TASK REQUIREMENTS: Find every line of the listing below where "using" appears, and copy it.

Top of GIVEN RECORDS

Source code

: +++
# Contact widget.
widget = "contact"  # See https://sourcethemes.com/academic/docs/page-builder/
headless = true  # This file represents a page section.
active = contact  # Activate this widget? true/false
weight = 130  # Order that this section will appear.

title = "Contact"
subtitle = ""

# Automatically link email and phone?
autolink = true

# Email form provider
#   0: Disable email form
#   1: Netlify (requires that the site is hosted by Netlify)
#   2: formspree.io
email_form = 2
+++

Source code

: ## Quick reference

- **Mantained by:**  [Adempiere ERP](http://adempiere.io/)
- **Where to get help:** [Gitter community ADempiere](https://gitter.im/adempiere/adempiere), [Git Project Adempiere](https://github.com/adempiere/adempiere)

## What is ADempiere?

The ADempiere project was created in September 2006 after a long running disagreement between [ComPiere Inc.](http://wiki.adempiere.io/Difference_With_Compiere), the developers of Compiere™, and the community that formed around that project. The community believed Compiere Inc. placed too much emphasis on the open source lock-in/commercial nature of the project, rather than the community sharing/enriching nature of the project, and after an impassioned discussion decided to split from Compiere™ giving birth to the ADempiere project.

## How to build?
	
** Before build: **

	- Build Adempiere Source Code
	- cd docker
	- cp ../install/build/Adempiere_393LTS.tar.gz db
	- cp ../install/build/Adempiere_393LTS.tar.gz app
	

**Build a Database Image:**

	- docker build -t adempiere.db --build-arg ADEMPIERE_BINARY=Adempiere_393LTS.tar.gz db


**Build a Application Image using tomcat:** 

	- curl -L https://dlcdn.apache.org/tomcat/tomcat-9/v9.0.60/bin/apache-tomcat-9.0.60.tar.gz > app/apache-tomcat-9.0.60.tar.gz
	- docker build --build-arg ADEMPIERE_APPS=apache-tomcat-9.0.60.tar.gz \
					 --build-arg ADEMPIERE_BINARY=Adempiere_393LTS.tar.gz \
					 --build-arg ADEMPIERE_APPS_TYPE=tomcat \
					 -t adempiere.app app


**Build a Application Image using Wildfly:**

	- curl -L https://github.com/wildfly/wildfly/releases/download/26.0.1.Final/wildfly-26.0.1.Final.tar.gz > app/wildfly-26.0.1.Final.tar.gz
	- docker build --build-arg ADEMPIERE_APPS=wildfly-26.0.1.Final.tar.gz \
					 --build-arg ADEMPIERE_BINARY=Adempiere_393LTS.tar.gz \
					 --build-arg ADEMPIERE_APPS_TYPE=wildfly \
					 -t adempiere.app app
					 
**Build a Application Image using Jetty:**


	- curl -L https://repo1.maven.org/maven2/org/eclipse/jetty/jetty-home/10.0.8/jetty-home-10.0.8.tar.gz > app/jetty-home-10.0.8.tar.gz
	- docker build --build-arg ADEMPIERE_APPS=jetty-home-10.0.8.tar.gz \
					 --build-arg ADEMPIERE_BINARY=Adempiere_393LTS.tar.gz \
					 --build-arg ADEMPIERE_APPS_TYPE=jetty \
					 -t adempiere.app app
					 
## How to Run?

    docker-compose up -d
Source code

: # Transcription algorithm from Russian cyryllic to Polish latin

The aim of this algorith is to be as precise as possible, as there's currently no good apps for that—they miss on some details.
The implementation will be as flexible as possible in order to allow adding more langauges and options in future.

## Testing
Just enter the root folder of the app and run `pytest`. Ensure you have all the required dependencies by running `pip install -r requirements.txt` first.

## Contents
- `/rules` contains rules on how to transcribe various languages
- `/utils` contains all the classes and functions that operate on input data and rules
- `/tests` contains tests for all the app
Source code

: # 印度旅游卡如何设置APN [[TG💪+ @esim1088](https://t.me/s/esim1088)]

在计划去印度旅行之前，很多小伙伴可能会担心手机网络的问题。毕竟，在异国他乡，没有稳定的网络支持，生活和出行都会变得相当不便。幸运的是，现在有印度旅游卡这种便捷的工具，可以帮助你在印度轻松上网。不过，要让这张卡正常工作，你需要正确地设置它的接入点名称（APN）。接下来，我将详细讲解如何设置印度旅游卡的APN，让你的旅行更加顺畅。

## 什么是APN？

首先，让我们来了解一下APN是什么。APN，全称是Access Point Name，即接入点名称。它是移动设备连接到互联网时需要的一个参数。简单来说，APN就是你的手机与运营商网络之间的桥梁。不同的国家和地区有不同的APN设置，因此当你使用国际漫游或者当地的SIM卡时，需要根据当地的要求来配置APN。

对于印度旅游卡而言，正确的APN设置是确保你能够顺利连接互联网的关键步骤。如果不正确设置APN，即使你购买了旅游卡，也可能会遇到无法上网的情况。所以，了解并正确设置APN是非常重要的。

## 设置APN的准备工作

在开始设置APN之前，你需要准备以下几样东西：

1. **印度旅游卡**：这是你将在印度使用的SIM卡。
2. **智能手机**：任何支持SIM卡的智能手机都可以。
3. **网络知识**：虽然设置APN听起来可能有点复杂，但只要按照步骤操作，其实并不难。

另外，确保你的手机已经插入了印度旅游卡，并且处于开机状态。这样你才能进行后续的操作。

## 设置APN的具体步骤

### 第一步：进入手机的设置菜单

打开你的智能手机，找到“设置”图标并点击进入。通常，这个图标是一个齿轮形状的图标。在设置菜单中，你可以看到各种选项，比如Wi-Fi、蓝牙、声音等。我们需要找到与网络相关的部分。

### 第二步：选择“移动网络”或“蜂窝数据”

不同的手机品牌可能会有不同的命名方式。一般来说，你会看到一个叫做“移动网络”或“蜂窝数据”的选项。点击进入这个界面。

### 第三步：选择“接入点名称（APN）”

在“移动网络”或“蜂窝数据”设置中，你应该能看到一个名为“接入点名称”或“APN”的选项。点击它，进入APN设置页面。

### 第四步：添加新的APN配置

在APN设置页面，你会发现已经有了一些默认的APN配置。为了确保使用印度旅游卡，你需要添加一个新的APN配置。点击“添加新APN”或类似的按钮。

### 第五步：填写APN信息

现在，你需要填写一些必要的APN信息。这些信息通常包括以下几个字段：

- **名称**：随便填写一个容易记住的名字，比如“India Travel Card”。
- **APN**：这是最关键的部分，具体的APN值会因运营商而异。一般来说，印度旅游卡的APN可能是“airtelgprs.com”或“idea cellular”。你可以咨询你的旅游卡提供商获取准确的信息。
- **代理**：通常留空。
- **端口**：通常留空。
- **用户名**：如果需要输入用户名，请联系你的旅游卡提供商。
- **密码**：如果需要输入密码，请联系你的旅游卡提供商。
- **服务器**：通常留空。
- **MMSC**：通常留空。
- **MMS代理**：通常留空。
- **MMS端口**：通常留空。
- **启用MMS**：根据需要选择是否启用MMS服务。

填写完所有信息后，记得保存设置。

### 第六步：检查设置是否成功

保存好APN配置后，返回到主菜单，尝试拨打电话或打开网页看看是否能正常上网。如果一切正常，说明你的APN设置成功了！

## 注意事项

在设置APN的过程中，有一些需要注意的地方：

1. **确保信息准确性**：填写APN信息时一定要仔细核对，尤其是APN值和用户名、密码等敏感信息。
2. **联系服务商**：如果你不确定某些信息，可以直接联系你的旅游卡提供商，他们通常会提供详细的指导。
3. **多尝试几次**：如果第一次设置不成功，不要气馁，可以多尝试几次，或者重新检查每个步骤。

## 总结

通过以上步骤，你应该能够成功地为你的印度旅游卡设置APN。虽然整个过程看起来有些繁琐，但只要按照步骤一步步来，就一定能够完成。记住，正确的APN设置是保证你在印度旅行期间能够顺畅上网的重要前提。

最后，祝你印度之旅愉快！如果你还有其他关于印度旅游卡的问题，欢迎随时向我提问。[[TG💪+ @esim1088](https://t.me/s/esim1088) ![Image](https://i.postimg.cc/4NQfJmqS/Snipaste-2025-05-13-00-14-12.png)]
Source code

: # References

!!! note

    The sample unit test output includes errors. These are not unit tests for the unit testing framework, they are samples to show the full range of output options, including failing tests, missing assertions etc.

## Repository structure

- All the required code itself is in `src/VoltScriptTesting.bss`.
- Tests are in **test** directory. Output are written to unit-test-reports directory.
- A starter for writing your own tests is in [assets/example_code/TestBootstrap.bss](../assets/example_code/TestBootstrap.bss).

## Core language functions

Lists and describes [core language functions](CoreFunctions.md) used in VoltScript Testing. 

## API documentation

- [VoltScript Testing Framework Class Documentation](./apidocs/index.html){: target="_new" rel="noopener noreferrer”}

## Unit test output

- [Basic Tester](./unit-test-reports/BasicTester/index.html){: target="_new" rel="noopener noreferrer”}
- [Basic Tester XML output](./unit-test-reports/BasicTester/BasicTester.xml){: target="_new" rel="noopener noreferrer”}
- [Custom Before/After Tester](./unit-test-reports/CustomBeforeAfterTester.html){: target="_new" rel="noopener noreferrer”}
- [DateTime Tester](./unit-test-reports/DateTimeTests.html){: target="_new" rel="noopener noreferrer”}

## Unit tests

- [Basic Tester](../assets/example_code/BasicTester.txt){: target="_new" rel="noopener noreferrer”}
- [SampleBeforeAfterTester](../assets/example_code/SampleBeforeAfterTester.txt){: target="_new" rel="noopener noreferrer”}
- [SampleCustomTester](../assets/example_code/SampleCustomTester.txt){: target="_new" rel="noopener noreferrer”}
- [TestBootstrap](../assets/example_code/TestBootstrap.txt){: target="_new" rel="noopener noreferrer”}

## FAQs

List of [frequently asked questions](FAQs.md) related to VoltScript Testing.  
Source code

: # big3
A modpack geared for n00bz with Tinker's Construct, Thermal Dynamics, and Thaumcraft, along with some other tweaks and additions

Bottom of GIVEN RECORDS

EXERCISE OUTPUT:
**Build a Application Image using tomcat:** 
**Build a Application Image using Wildfly:**
**Build a Application Image using Jetty:**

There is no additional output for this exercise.